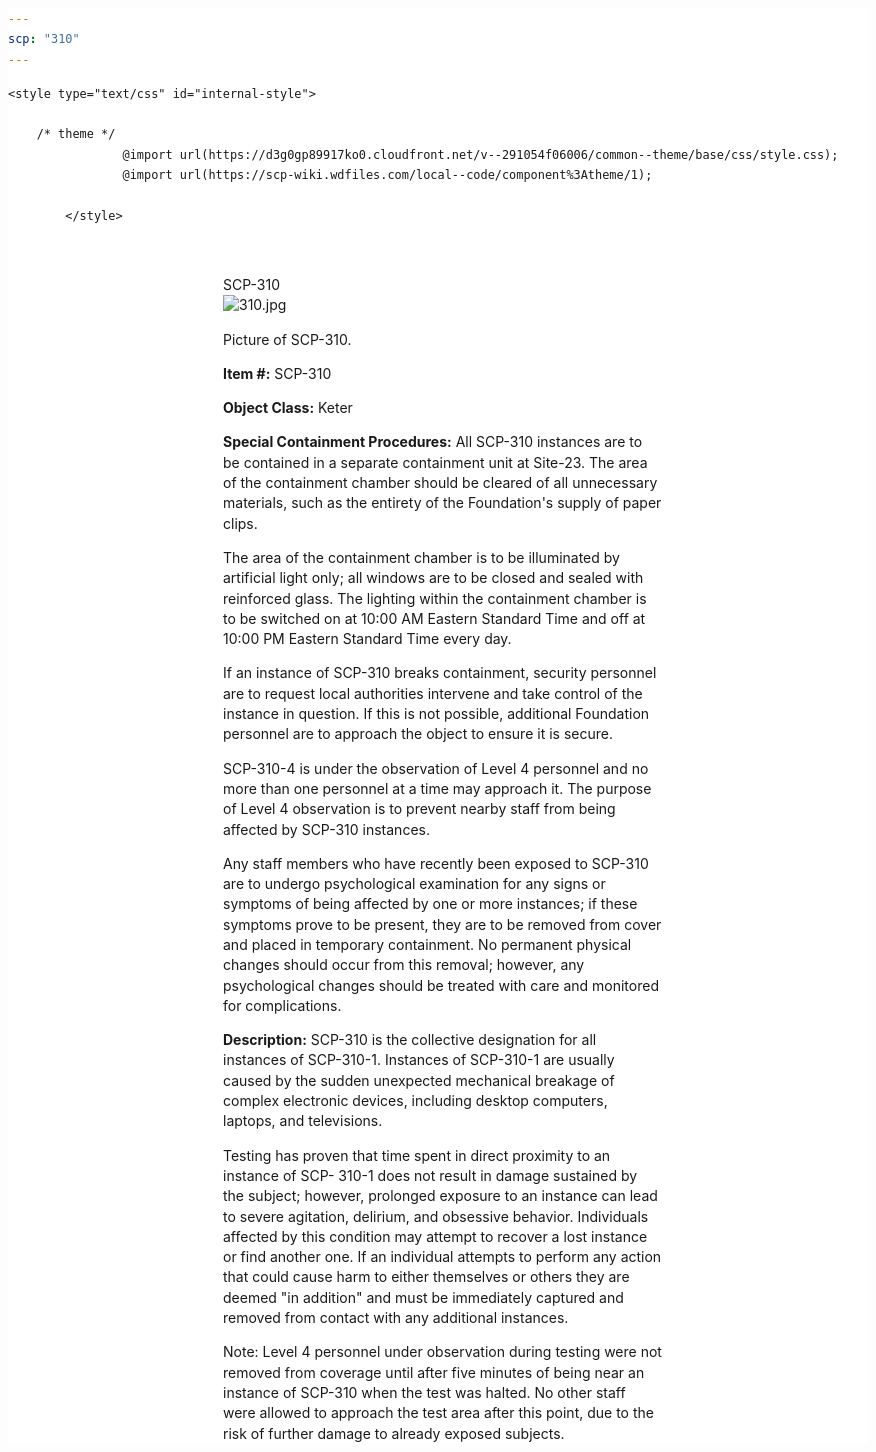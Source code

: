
 ```yaml
---
scp: "310"
---
```


<head>
    <title>310 - SCP Foundation</title>
    
    <style type="text/css" id="internal-style">
                
        /* theme */
                    @import url(https://d3g0gp89917ko0.cloudfront.net/v--291054f06006/common--theme/base/css/style.css);
                    @import url(https://scp-wiki.wdfiles.com/local--code/component%3Atheme/1);
            
            </style>
<style>
iframe.scpnet-interwiki-frame { height: 0; }
</style>

</head>

<div id="main-content" style="margin: 50px 206px 20px 215px;">
<div id="action-area-top"></div>
<div id="page-title">SCP-310</div>
<div id="page-content">
<div style="text-align: right;"></div>
<div class="scp-image-block block-right" style="width:300px;"><img src="https://raw.githubusercontent.com/lucmaki/this-scp-does-not-exist/main/imgs/310.png" style="width:300px;" alt="310.jpg" class="image">
<div class="scp-image-caption" style="width:300px;">
<p>Picture of SCP-310.</p>
</div>
</div>
<p><strong>Item #:</strong> SCP-310</p>
<p><strong>Object Class:</strong> Keter</p>
<p><strong>Special Containment Procedures:</strong> All SCP-310 instances are to be contained in a separate containment unit at Site-23. The area of the containment chamber should be cleared of all unnecessary materials, such as the entirety of the Foundation's supply of paper clips.</p><p>The area of the containment chamber is to be illuminated by artificial light only; all windows are to be closed and sealed with reinforced glass. The lighting within the containment chamber is to be switched on at 10:00 AM Eastern Standard Time and off at 10:00 PM Eastern Standard Time every day.</p><p>If an instance of SCP-310 breaks containment, security personnel are to request local authorities intervene and take control of the instance in question. If this is not possible, additional Foundation personnel are to approach the object to ensure it is secure.</p><p>SCP-310-4 is under the observation of Level 4 personnel and no more than one personnel at a time may approach it. The purpose of Level 4 observation is to prevent nearby staff from being affected by SCP-310 instances.</p><p>Any staff members who have recently been exposed to SCP-310 are to undergo psychological examination for any signs or symptoms of being affected by one or more instances; if these symptoms prove to be present, they are to be removed from cover and placed in temporary containment. No permanent physical changes should occur from this removal; however, any psychological changes should be treated with care and monitored for complications.</p>
<p><strong>Description:</strong> SCP-310 is the collective designation for all instances of SCP-310-1. Instances of SCP-310-1 are usually caused by the sudden unexpected mechanical breakage of complex electronic devices, including desktop computers, laptops, and televisions.</p><p>Testing has proven that time spent in direct proximity to an instance of SCP- 310-1 does not result in damage sustained by the subject; however, prolonged exposure to an instance can lead to severe agitation, delirium, and obsessive behavior. Individuals affected by this condition may attempt to recover a lost instance or find another one. If an individual attempts to perform any action that could cause harm to either themselves or others they are deemed "in addition" and must be immediately captured and removed from contact with any additional instances.</p><p>Note: Level 4 personnel under observation during testing were not removed from coverage until after five minutes of being near an instance of SCP-310 when the test was halted. No other staff were allowed to approach the test area after this point, due to the risk of further damage to already exposed subjects.</p>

_ _ _ _ _ _ _

▶ _ABOUT THIS EXERCISE_:
Only lines holding the word "width" belong in the answer; copy all of them from the records.

▶ _EXERCISE RESPONSE_:
<div class="scp-image-block block-right" style="width:300px;"><img src="https://raw.githubusercontent.com/lucmaki/this-scp-does-not-exist/main/imgs/310.png" style="width:300px;" alt="310.jpg" class="image">
<div class="scp-image-caption" style="width:300px;">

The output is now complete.